Step Forward, Harry Salt is a bit bonkers.
And by this, I mean that there’s a character called Royds Spittoon and a horse drop-kicks a car.
Following the equally bonkers Seven Nights at the Flamingo Hotel, Bearded Badger Books’ second published novel – and author Ross Lowe’s debut – sees the titular Harry Salt drawn into a Hot Fuzz-esque conspiracy amongst the hills of Derbyshire.
It’s sinister at times, tremendously daft, and a lot of fun.
Step Forward, Harry Salt
‘The Change’ is coming.
Millions of people voted for it but nobody really knows why – or what The Change even is for that matter. But the will of the people is to be enacted, whatever that will might be.
Caught up in the middle of this moment of national celebration/crisis (delete as appropriate) is Harry Salt.
He’s a regular guy – pretty nondescript and bumbling through life – though far from dull. He’s your Martin Freeman-esque everyman and therefore the ideal protagonist for a novel like Step Forward, Harry Salt; a book packed with zany hijinks, set against the backdrop of Britain floating in a Brexity soup.
It’s a parody, though not a particularly subtle one. The novel re-treads familar arguments from the Brexit referendum and dials them up to eleven, pouring scorn and ridicule upon the pro-Brexit argument.
Sometimes hilarious, other times a little on-the-nose, one thing is certain – Step Forward, Harry Salt is a brilliant novel, packed to the rafters with witty observations, brilliant characters, and a marvellous mystery.
Parental Poignancy & Parody
Step Forward Harry Salt uses a past/present twinned narrative, pinging the reader back and forth between Harry’s years as a child – his memories with his Father in particular – and the present day.

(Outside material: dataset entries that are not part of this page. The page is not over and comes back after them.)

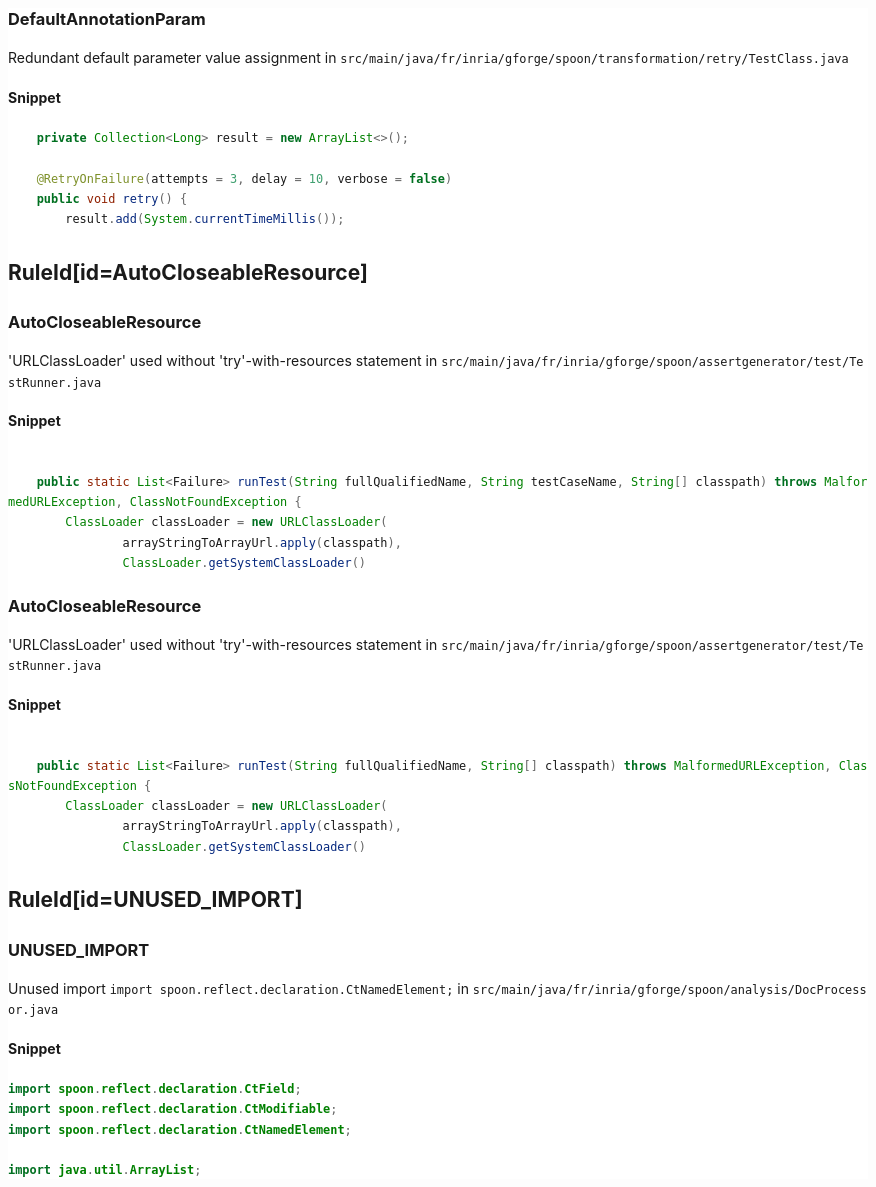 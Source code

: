 
### DefaultAnnotationParam
Redundant default parameter value assignment
in `src/main/java/fr/inria/gforge/spoon/transformation/retry/TestClass.java`
#### Snippet
```java
	private Collection<Long> result = new ArrayList<>();

	@RetryOnFailure(attempts = 3, delay = 10, verbose = false)
	public void retry() {
		result.add(System.currentTimeMillis());
```

## RuleId[id=AutoCloseableResource]
### AutoCloseableResource
'URLClassLoader' used without 'try'-with-resources statement
in `src/main/java/fr/inria/gforge/spoon/assertgenerator/test/TestRunner.java`
#### Snippet
```java

    public static List<Failure> runTest(String fullQualifiedName, String testCaseName, String[] classpath) throws MalformedURLException, ClassNotFoundException {
        ClassLoader classLoader = new URLClassLoader(
                arrayStringToArrayUrl.apply(classpath),
                ClassLoader.getSystemClassLoader()
```

### AutoCloseableResource
'URLClassLoader' used without 'try'-with-resources statement
in `src/main/java/fr/inria/gforge/spoon/assertgenerator/test/TestRunner.java`
#### Snippet
```java

    public static List<Failure> runTest(String fullQualifiedName, String[] classpath) throws MalformedURLException, ClassNotFoundException {
        ClassLoader classLoader = new URLClassLoader(
                arrayStringToArrayUrl.apply(classpath),
                ClassLoader.getSystemClassLoader()
```

## RuleId[id=UNUSED_IMPORT]
### UNUSED_IMPORT
Unused import `import spoon.reflect.declaration.CtNamedElement;`
in `src/main/java/fr/inria/gforge/spoon/analysis/DocProcessor.java`
#### Snippet
```java
import spoon.reflect.declaration.CtField;
import spoon.reflect.declaration.CtModifiable;
import spoon.reflect.declaration.CtNamedElement;

import java.util.ArrayList;
```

These memories feature some of the best writing in the novel. It’s often highly poignant, other times disarming – even troubling perhaps – but these passages feel reminiscent and personal; transposing Harry’s memories onto the reader in a nostalgic manner.
Meanwhile, in the modern day, the Ministry of People where Harry works, presents an almost Pratchett-like parody of Orwell’s ministries in Nineteen Eighty-Four. Whilst highly secretive, The Ministry of People is less overtly sinister than Orwell’s depictions of government – rather more bureaucratic and somewhat odd.

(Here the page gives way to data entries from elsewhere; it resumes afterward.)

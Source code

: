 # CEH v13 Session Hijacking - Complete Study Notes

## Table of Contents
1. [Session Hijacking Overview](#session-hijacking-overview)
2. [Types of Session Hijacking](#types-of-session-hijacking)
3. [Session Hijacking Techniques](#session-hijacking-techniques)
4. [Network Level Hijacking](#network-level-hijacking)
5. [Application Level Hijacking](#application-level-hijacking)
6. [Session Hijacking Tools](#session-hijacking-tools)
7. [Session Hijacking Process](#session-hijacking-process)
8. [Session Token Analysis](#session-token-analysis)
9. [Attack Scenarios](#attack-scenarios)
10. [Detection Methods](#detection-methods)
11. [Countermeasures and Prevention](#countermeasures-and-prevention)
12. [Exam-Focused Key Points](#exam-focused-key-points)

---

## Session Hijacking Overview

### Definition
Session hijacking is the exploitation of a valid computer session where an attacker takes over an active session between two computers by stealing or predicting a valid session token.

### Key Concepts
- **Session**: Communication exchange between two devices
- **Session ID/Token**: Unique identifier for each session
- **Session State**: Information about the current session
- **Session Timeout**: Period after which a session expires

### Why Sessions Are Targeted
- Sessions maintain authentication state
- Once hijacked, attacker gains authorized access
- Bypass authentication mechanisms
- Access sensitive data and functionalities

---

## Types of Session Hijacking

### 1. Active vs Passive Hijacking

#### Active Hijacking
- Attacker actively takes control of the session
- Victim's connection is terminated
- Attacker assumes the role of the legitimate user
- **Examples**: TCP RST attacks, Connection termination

This ability to traipse the line between being disconcerting and humorous is disarming as a reader – it’s alienating, making for an interesting read.

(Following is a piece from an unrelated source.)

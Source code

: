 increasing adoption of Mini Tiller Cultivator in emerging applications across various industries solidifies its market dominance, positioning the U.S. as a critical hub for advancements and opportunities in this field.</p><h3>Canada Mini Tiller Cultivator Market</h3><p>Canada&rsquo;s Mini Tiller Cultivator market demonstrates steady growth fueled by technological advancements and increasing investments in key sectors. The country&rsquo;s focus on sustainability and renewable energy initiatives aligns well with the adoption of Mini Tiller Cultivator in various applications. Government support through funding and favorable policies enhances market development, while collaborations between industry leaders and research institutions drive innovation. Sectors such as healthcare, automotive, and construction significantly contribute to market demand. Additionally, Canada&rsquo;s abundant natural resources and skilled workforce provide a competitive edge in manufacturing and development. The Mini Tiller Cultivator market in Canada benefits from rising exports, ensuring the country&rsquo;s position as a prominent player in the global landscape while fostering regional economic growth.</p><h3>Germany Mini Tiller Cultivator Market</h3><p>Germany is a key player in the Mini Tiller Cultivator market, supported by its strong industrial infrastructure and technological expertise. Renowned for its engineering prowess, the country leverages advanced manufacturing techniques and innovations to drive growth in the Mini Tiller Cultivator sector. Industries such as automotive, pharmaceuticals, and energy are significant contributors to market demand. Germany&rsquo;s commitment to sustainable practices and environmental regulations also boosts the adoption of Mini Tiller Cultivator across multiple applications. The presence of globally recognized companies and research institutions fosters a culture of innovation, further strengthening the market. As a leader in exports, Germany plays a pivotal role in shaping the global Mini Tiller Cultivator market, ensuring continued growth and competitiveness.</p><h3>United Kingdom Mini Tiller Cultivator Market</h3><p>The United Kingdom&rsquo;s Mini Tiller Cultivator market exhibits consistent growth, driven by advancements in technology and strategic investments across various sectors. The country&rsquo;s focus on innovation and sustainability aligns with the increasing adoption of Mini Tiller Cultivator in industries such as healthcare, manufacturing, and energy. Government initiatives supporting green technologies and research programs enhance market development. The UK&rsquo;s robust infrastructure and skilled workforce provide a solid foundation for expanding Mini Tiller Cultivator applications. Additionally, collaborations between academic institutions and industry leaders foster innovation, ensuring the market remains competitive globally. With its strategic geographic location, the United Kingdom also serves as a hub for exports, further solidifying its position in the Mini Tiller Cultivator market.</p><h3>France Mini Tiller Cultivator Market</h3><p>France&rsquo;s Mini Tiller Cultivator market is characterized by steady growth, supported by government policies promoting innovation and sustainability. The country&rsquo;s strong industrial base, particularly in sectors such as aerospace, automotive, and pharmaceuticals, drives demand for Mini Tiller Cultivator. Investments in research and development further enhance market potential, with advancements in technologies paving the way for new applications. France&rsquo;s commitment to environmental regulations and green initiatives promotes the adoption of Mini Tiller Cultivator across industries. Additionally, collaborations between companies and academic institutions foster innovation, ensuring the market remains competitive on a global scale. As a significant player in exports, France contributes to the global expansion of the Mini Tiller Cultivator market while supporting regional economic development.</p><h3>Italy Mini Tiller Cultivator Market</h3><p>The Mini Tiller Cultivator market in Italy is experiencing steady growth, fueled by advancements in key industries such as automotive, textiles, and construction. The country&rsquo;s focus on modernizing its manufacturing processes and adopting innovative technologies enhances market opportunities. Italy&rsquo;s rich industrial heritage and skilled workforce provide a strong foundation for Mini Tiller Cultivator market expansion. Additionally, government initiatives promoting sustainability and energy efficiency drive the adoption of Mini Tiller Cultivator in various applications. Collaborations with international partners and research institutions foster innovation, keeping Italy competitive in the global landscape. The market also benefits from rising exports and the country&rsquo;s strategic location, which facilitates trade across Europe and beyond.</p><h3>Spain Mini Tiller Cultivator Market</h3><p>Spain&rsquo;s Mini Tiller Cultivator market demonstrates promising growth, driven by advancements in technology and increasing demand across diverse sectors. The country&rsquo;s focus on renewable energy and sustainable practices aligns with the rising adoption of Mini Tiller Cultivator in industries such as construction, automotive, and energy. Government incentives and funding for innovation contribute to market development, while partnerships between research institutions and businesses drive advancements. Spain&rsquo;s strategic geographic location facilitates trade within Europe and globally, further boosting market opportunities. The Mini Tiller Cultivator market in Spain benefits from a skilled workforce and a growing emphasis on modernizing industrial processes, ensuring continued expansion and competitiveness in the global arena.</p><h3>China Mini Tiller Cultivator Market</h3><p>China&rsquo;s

Lowe has a lovely style of writing. It’s simple, cheerful, and witty – the sort of writing you really appreciate reading after a book like Dune Messiah; a novel with so much word salad, you could launch a vegan restaurant.
But truly, Step Forward, Harry Salt is a pleasure to read. It’s also fascinating insofar that it defies genre.
There are Sci-Fi elements, political satire, fantasy, speculative fiction, and magic realism. It’s extraordinary, because the novel holds these elements together in a really authentic way, never feeling mismatched.
And because of this, the novel will appeal to a wide range of readers.
It’s off-beat, but in the best kind of way. Great stuff.